**Goal of the exercise:**
Using the data below, copy out all lines with the word "language".

⁂

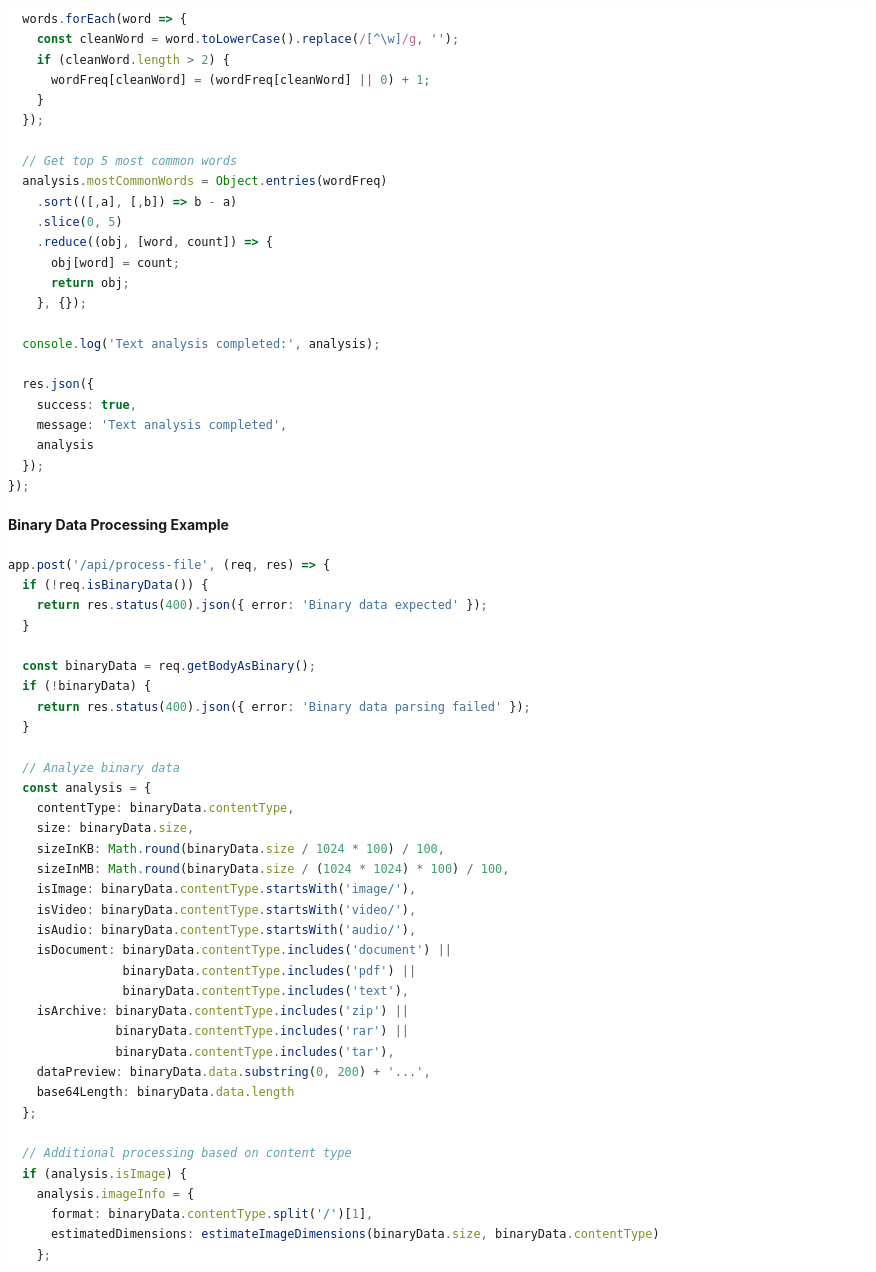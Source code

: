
 ```typescript
  words.forEach(word => {
    const cleanWord = word.toLowerCase().replace(/[^\w]/g, '');
    if (cleanWord.length > 2) {
      wordFreq[cleanWord] = (wordFreq[cleanWord] || 0) + 1;
    }
  });
  
  // Get top 5 most common words
  analysis.mostCommonWords = Object.entries(wordFreq)
    .sort(([,a], [,b]) => b - a)
    .slice(0, 5)
    .reduce((obj, [word, count]) => {
      obj[word] = count;
      return obj;
    }, {});
  
  console.log('Text analysis completed:', analysis);
  
  res.json({
    success: true,
    message: 'Text analysis completed',
    analysis
  });
});
```

#### Binary Data Processing Example
```typescript
app.post('/api/process-file', (req, res) => {
  if (!req.isBinaryData()) {
    return res.status(400).json({ error: 'Binary data expected' });
  }
  
  const binaryData = req.getBodyAsBinary();
  if (!binaryData) {
    return res.status(400).json({ error: 'Binary data parsing failed' });
  }
  
  // Analyze binary data
  const analysis = {
    contentType: binaryData.contentType,
    size: binaryData.size,
    sizeInKB: Math.round(binaryData.size / 1024 * 100) / 100,
    sizeInMB: Math.round(binaryData.size / (1024 * 1024) * 100) / 100,
    isImage: binaryData.contentType.startsWith('image/'),
    isVideo: binaryData.contentType.startsWith('video/'),
    isAudio: binaryData.contentType.startsWith('audio/'),
    isDocument: binaryData.contentType.includes('document') || 
                binaryData.contentType.includes('pdf') ||
                binaryData.contentType.includes('text'),
    isArchive: binaryData.contentType.includes('zip') || 
               binaryData.contentType.includes('rar') ||
               binaryData.contentType.includes('tar'),
    dataPreview: binaryData.data.substring(0, 200) + '...',
    base64Length: binaryData.data.length
  };
  
  // Additional processing based on content type
  if (analysis.isImage) {
    analysis.imageInfo = {
      format: binaryData.contentType.split('/')[1],
      estimatedDimensions: estimateImageDimensions(binaryData.size, binaryData.contentType)
    };
```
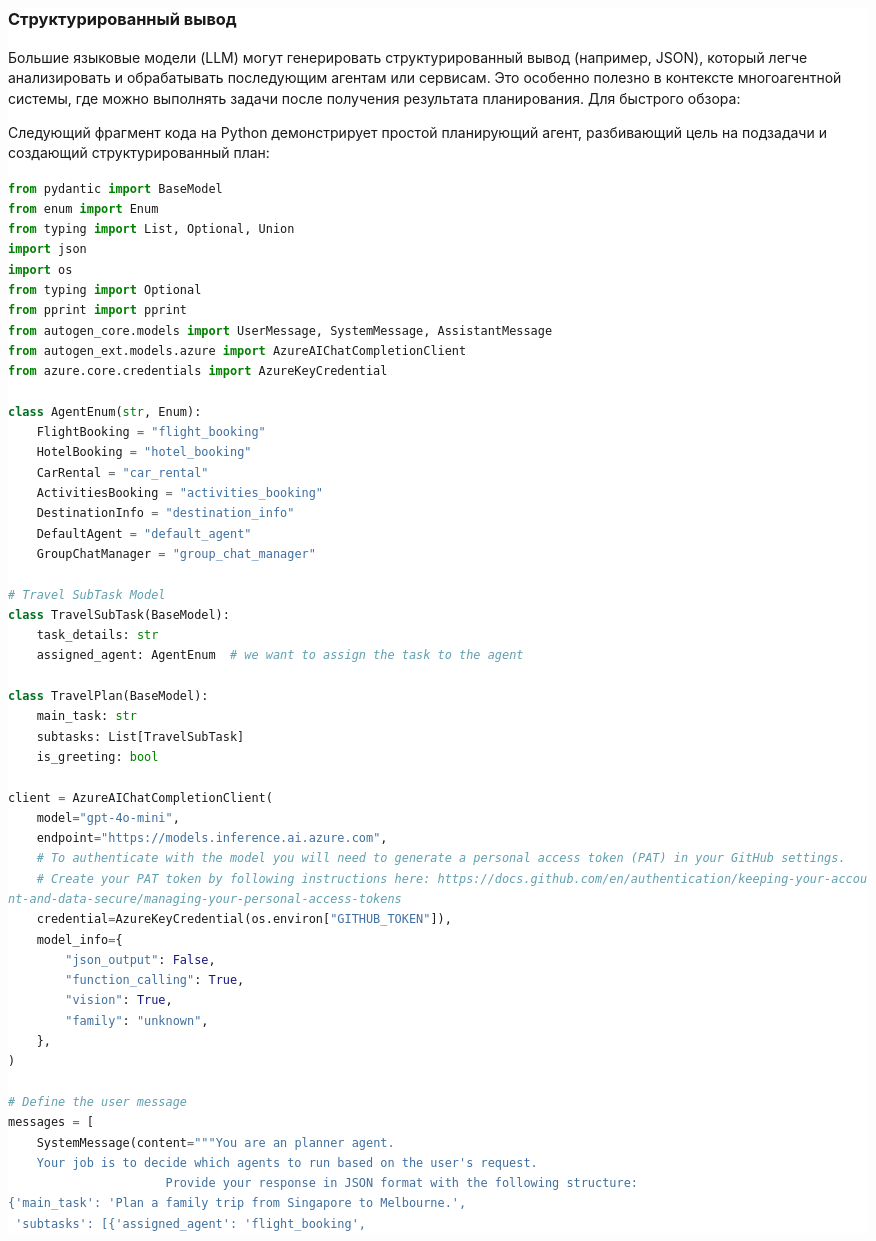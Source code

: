 ### Структурированный вывод

Большие языковые модели (LLM) могут генерировать структурированный вывод (например, JSON), который легче анализировать и обрабатывать последующим агентам или сервисам. Это особенно полезно в контексте многоагентной системы, где можно выполнять задачи после получения результата планирования. Для быстрого обзора:

Следующий фрагмент кода на Python демонстрирует простой планирующий агент, разбивающий цель на подзадачи и создающий структурированный план:

```python
from pydantic import BaseModel
from enum import Enum
from typing import List, Optional, Union
import json
import os
from typing import Optional
from pprint import pprint
from autogen_core.models import UserMessage, SystemMessage, AssistantMessage
from autogen_ext.models.azure import AzureAIChatCompletionClient
from azure.core.credentials import AzureKeyCredential

class AgentEnum(str, Enum):
    FlightBooking = "flight_booking"
    HotelBooking = "hotel_booking"
    CarRental = "car_rental"
    ActivitiesBooking = "activities_booking"
    DestinationInfo = "destination_info"
    DefaultAgent = "default_agent"
    GroupChatManager = "group_chat_manager"

# Travel SubTask Model
class TravelSubTask(BaseModel):
    task_details: str
    assigned_agent: AgentEnum  # we want to assign the task to the agent

class TravelPlan(BaseModel):
    main_task: str
    subtasks: List[TravelSubTask]
    is_greeting: bool

client = AzureAIChatCompletionClient(
    model="gpt-4o-mini",
    endpoint="https://models.inference.ai.azure.com",
    # To authenticate with the model you will need to generate a personal access token (PAT) in your GitHub settings.
    # Create your PAT token by following instructions here: https://docs.github.com/en/authentication/keeping-your-account-and-data-secure/managing-your-personal-access-tokens
    credential=AzureKeyCredential(os.environ["GITHUB_TOKEN"]),
    model_info={
        "json_output": False,
        "function_calling": True,
        "vision": True,
        "family": "unknown",
    },
)

# Define the user message
messages = [
    SystemMessage(content="""You are an planner agent.
    Your job is to decide which agents to run based on the user's request.
                      Provide your response in JSON format with the following structure:
{'main_task': 'Plan a family trip from Singapore to Melbourne.',
 'subtasks': [{'assigned_agent': 'flight_booking',
```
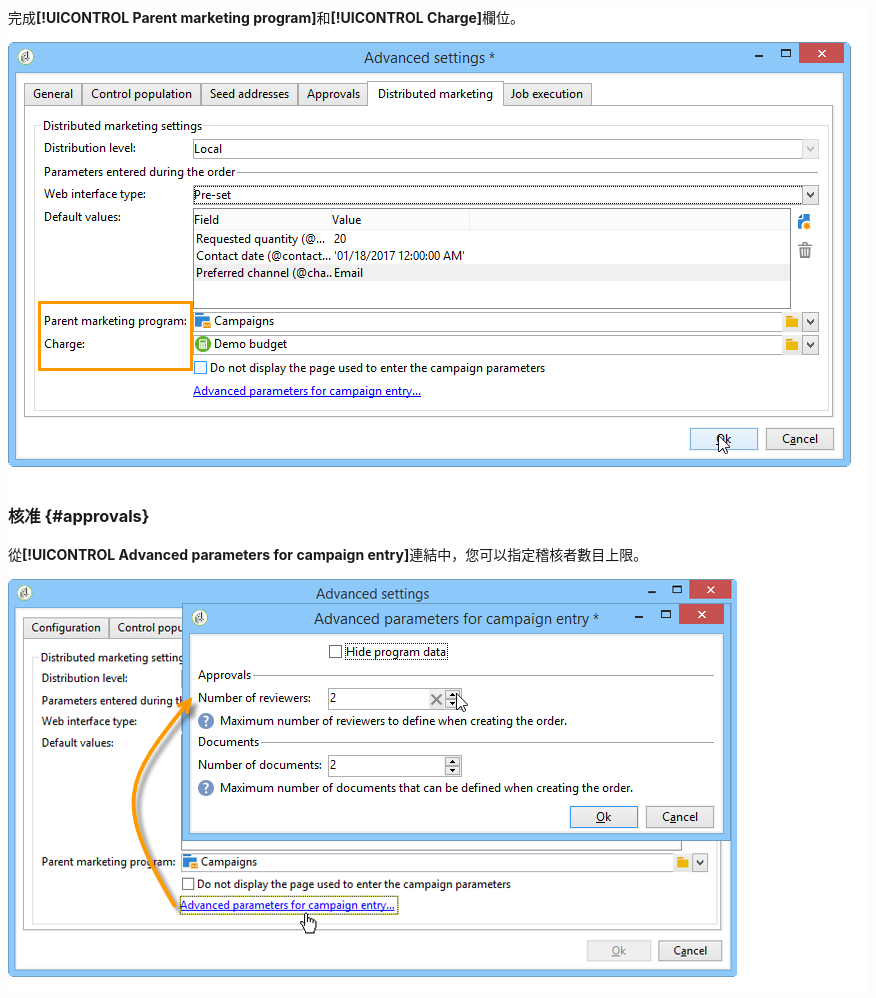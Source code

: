 完成&#x200B;**[!UICONTROL Parent marketing program]**&#x200B;和&#x200B;**[!UICONTROL Charge]**&#x200B;欄位。

![](assets/mkg_dist_local_op_creation3.png)

### 核准 {#approvals}

從&#x200B;**[!UICONTROL Advanced parameters for campaign entry]**&#x200B;連結中，您可以指定稽核者數目上限。

![](assets/s_advuser_mkg_dist_add_valid_op1.png)

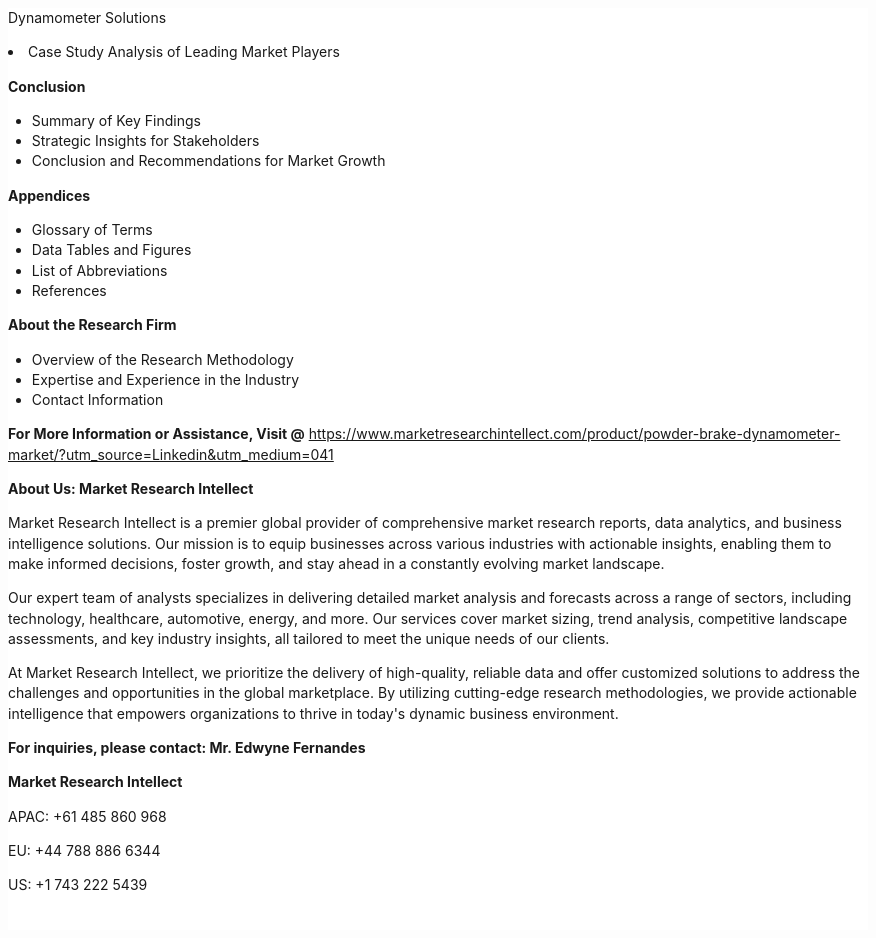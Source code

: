 Dynamometer Solutions</li><li>Case Study Analysis of Leading Market Players</li></ul><p><strong>Conclusion</strong></p><ul><li>Summary of Key Findings</li><li>Strategic Insights for Stakeholders</li><li>Conclusion and Recommendations for Market Growth</li></ul><p><strong>Appendices</strong></p><ul><li>Glossary of Terms</li><li>Data Tables and Figures</li><li>List of Abbreviations</li><li>References</li></ul><p><strong>About the Research Firm</strong></p><ul><li>Overview of the Research Methodology</li><li>Expertise and Experience in the Industry</li><li>Contact Information</li></ul></div><div class="article-main__content" data-test-id="publishing-text-block"><p><span class="font-[700]"><strong>For More Information or Assistance, Visit @</strong>&nbsp;<a href="https://www.marketresearchintellect.com/product/powder-brake-dynamometer-market/?utm_source=Linkedin&utm_medium=041">https://www.marketresearchintellect.com/product/powder-brake-dynamometer-market/?utm_source=Linkedin&utm_medium=041</a></span></p><p><strong>About Us: Market Research Intellect</strong></p><p>Market Research Intellect is a premier global provider of comprehensive market research reports, data analytics, and business intelligence solutions. Our mission is to equip businesses across various industries with actionable insights, enabling them to make informed decisions, foster growth, and stay ahead in a constantly evolving market landscape.</p><p>Our expert team of analysts specializes in delivering detailed market analysis and forecasts across a range of sectors, including technology, healthcare, automotive, energy, and more. Our services cover market sizing, trend analysis, competitive landscape assessments, and key industry insights, all tailored to meet the unique needs of our clients.</p><p>At Market Research Intellect, we prioritize the delivery of high-quality, reliable data and offer customized solutions to address the challenges and opportunities in the global marketplace. By utilizing cutting-edge research methodologies, we provide actionable intelligence that empowers organizations to thrive in today's dynamic business environment.</p><p><strong>For inquiries, please contact: Mr. Edwyne Fernandes</strong></p><p><strong>Market Research Intellect</strong></p><p>APAC: +61 485 860 968</p><p>EU: +44 788 886 6344</p><p>US: +1 743 222 5439</p></div><div class="article-main__content" data-test-id="publishing-text-block">&nbsp;</div>
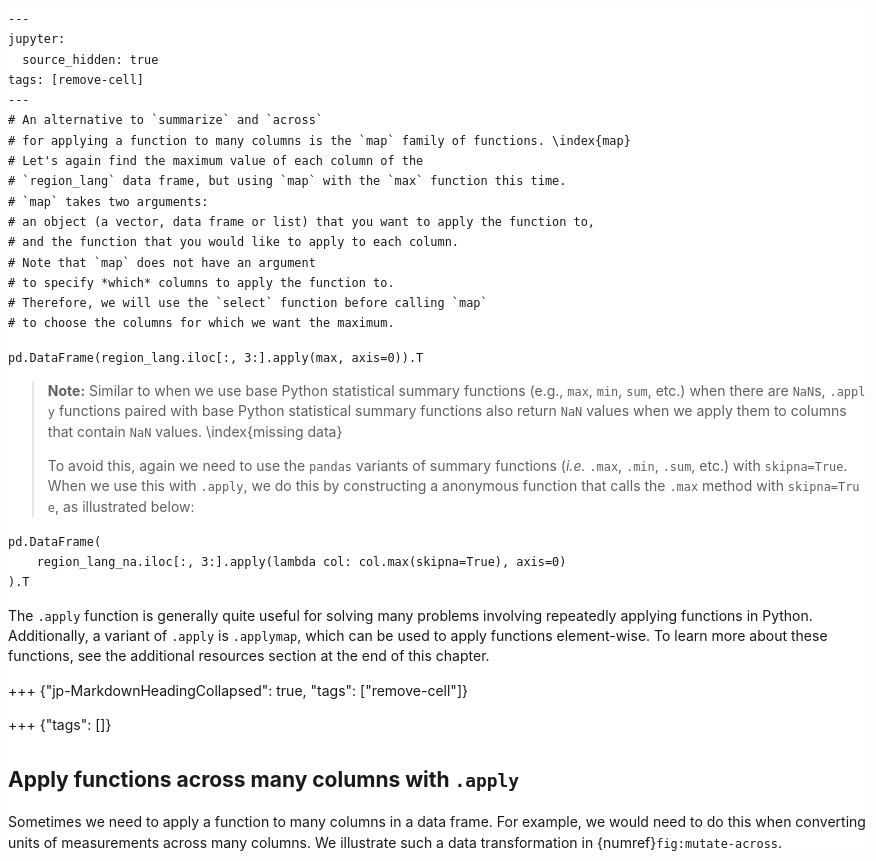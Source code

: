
 ```{code-cell} ipython3
---
jupyter:
  source_hidden: true
tags: [remove-cell]
---
# An alternative to `summarize` and `across` 
# for applying a function to many columns is the `map` family of functions. \index{map}
# Let's again find the maximum value of each column of the
# `region_lang` data frame, but using `map` with the `max` function this time.
# `map` takes two arguments: 
# an object (a vector, data frame or list) that you want to apply the function to, 
# and the function that you would like to apply to each column.
# Note that `map` does not have an argument 
# to specify *which* columns to apply the function to.
# Therefore, we will use the `select` function before calling `map`
# to choose the columns for which we want the maximum.
```

```{code-cell} ipython3
pd.DataFrame(region_lang.iloc[:, 3:].apply(max, axis=0)).T
```

> **Note:** Similar to when we use base Python statistical summary functions 
> (e.g., `max`, `min`, `sum`, etc.) when there are `NaN`s, 
> `.apply` functions paired with base Python statistical summary functions
> also return `NaN` values when we apply them to columns that 
> contain `NaN` values. \index{missing data}
> 
> To avoid this, again we need to use the `pandas` variants of summary functions (*i.e.*
> `.max`, `.min`, `.sum`, etc.) with `skipna=True`.
> When we use this with `.apply`, we do this by constructing a anonymous function that calls 
> the `.max` method with `skipna=True`, as illustrated below:

```{code-cell} ipython3
pd.DataFrame(
    region_lang_na.iloc[:, 3:].apply(lambda col: col.max(skipna=True), axis=0)
).T
```

The `.apply` function is generally quite useful for solving many problems 
involving repeatedly applying functions in Python. 
Additionally, a variant of `.apply` is `.applymap`, 
which can be used to apply functions element-wise.
To learn more about these functions, see the additional resources
section at the end of this chapter.

+++ {"jp-MarkdownHeadingCollapsed": true, "tags": ["remove-cell"]}



+++ {"tags": []}

## Apply functions across many columns with `.apply`

Sometimes we need to apply a function to many columns in a data frame. 
For example, we would need to do this when converting units of measurements across many columns. 
We illustrate such a data transformation in {numref}`fig:mutate-across`.
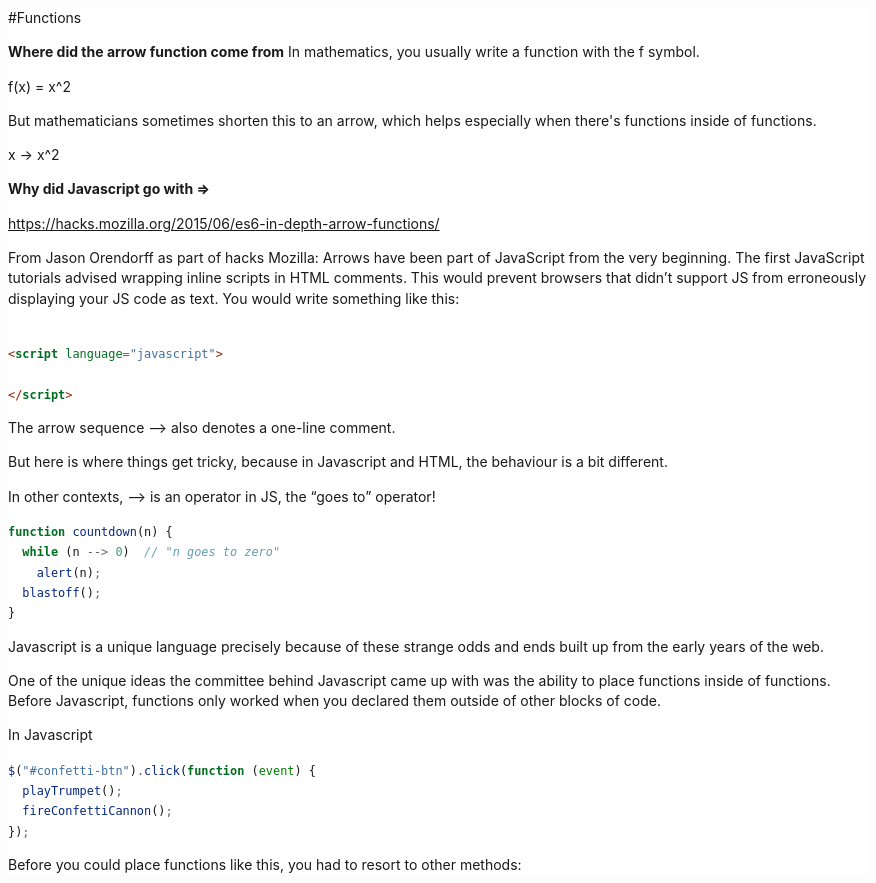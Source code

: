 

#Functions





**Where did the arrow function come from**
In mathematics, you usually write a function with the f symbol.

f(x) = x^2

But mathematicians sometimes shorten this to an arrow, which helps especially when there's functions inside of functions.

x -> x^2


**Why did Javascript go with =>**

https://hacks.mozilla.org/2015/06/es6-in-depth-arrow-functions/

From Jason Orendorff as part of hacks Mozilla:
Arrows have been part of JavaScript from the very beginning. The first JavaScript tutorials advised wrapping inline scripts in HTML comments. This would prevent browsers that didn’t support JS from erroneously displaying your JS code as text. You would write something like this:

```html

<script language="javascript">

</script>

```

The arrow sequence --> also denotes a one-line comment.

But here is where things get tricky, because in Javascript and HTML, the behaviour is a bit different.

In other contexts, --> is an operator in JS, the “goes to” operator!

```javascript
function countdown(n) {
  while (n --> 0)  // "n goes to zero"
    alert(n);
  blastoff();
}
```

Javascript is a unique language precisely because of these strange odds and ends built up from the early years of the web.

One of the unique ideas the committee behind Javascript came up with was the ability to place functions inside of functions. Before Javascript, functions only worked when you declared them outside of other blocks of code.

In Javascript
```javascript
$("#confetti-btn").click(function (event) {
  playTrumpet();
  fireConfettiCannon();
});
```
Before you could place functions like this, you had to resort to other methods:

⁂

**Expected answer:**
<script language="javascript">
Javascript is a unique language precisely because of these strange odds and ends built up from the early years of the web.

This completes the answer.